Non-deterministic behavior of Window function
If you have reached to this blog post, it may be because you have questioned why query sometimes prints different query results time to time when Window function is used in the query execution plan. Today, I am here to help you out to understand why is that so. Before we dive info further, let’s briefly check on the definition of Window function and its characteristics.
OVER ( [ <window_partition_by_clause> ] [ <window_order_by_clause> ] [<window_frame_clause>])
** More details regarding its uses
If you need more details about window function types and how to use them, please refer the link below.
After reading the definition of Window function, now you know that window function has a non-deterministic function and it deviates from a regular aggregation function, but maybe the definition is not enough to give you an intuitive impression on how exactly Window function behaves underneath. Let me explain some details with an example.

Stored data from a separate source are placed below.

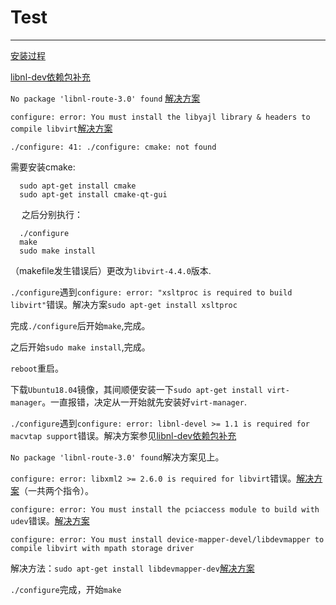 # Test

--------------

[安装过程](https://blog.csdn.net/xiaohui5319/article/details/11284111)

[libnl-dev依赖包补充](https://blog.csdn.net/ever_peng/article/details/80161863)

`No package 'libnl-route-3.0' found` [解决方案](https://stackoverflow.com/questions/16737351/jhbuild-install-networkmanager-ubuntu-13-04)

`configure: error: You must install the libyajl library & headers to compile libvirt`[解决方案](https://blog.51cto.com/itech/1812394?utm_source=oschina-app)

`./configure: 41: ./configure: cmake: not found`

需要安装cmake:

```
  sudo apt-get install cmake
  sudo apt-get install cmake-qt-gui
```
&emsp; 之后分别执行：

```
  ./configure
  make
  sudo make install
```
（makefile发生错误后）更改为`libvirt-4.4.0`版本.

`./configure`遇到`configure: error: "xsltproc is required to build libvirt"`错误。解决方案`sudo apt-get install xsltproc`

完成`./configure`后开始`make`,完成。

之后开始`sudo make install`,完成。

`reboot`重启。

下载`Ubuntu18.04`镜像，其间顺便安装一下`sudo apt-get install virt-manager`。一直报错，决定从一开始就先安装好`virt-manager`.

`./configure`遇到`configure: error: libnl-devel >= 1.1 is required for macvtap support`错误。解决方案参见[libnl-dev依赖包补充](https://blog.csdn.net/ever_peng/article/details/80161863)

`No package 'libnl-route-3.0' found`解决方案见上。

`configure: error: libxml2 >= 2.6.0 is required for libvirt`错误。[解决方案](http://blog.sina.com.cn/s/blog_896b31c701013qc2.html)（一共两个指令）。

`configure: error: You must install the pciaccess module to build with udev`错误。[解决方案](https://blog.csdn.net/heybob/article/details/24481397)

`configure: error: You must install device-mapper-devel/libdevmapper to compile libvirt with mpath storage driver`

解决方法：`sudo apt-get install libdevmapper-dev`[解决方案](http://blog.sina.com.cn/s/blog_896b31c701013qc2.html)

`./configure`完成，开始`make`






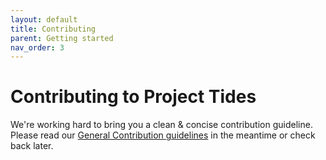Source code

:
 ```yaml
---
layout: default
title: Contributing
parent: Getting started
nav_order: 3
---
```


# Contributing to Project Tides

We're working hard to bring you a clean & concise contribution guideline. Please read our [General Contribution guidelines](/getting-started/general-contributing) in the meantime or check back later.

create column table myTable (CLASS CHAR(10), AGE INT, GENDER CHAR(10), MEMBER_ID INT);
INSERT INTO myTable VALUES(‘A’, 10, ‘Female’, 12114);
INSERT INTO myTable VALUES(‘A’, 34, ‘Female’, 35583);
INSERT INTO myTable VALUES(‘A’, 51, ‘Male’,55864);
INSERT INTO myTable VALUES(‘A’, 51, ‘Male’,54312);
INSERT INTO myTable VALUES(‘A’, 51, ‘Male’,58512);
INSERT INTO myTable VALUES(‘A’, 14, ‘Female’, 48766);
INSERT INTO myTable VALUES(‘B’, 12, ‘Male’, 32587);
INSERT INTO myTable VALUES(‘B’, 12,’Female’, 96861);
INSERT INTO myTable VALUES(‘B’, 27, ‘Male’,11541);
As you can see from the link above, there are several types of Window functions. Among them, I choose to use ROW_NUMBER() as an example.
Once we have decided which one to use, then let’s create a select statement using Window function syntax. We partitioned the table into firstly with CLASS and secondly with GENDER. In query, it can be expressed as
SELECT CLASS, GENDER, AGE, MEMBER_ID,
ROW_NUMBER() OVER (PARTITION BY CLASS, GENDER ORDER BY AGE) ROW_NUM
“ROW_NUMBER OVER (PARITION BY CLASS, GENDER)”
FIGURE 1. FIRST PARTITIONING BY CLASS (Notice the red boxes)
FIGURE 2. SECOND PARTITIONING BY GENDER (Notice the blue boxes)
And then, order them by age
“ROW_NUMBER OVER (PARTITION BY CLASS, GENDER ORDER BY AGE)”
FIGURE 3. ORDER BY AGE (Marked with black arrows)
If you look at the second blue rectangle from the top, these three members (55864, 54312, and 58512) have the same class and gender values. In this case, even if you sort them by their age, they could not be distinguished from one another because they have been partitioned only by CLASS and AGE, but not by any unique value.
If you face this situation with either small amount of data or no materialization (materialization happens switching among different engines), the query result could manage to stay the same no matter how often you execute the query. Yet, if your situation doesn’t belong to those cases mentioned above, please be informed that you may experience non-deterministic query result.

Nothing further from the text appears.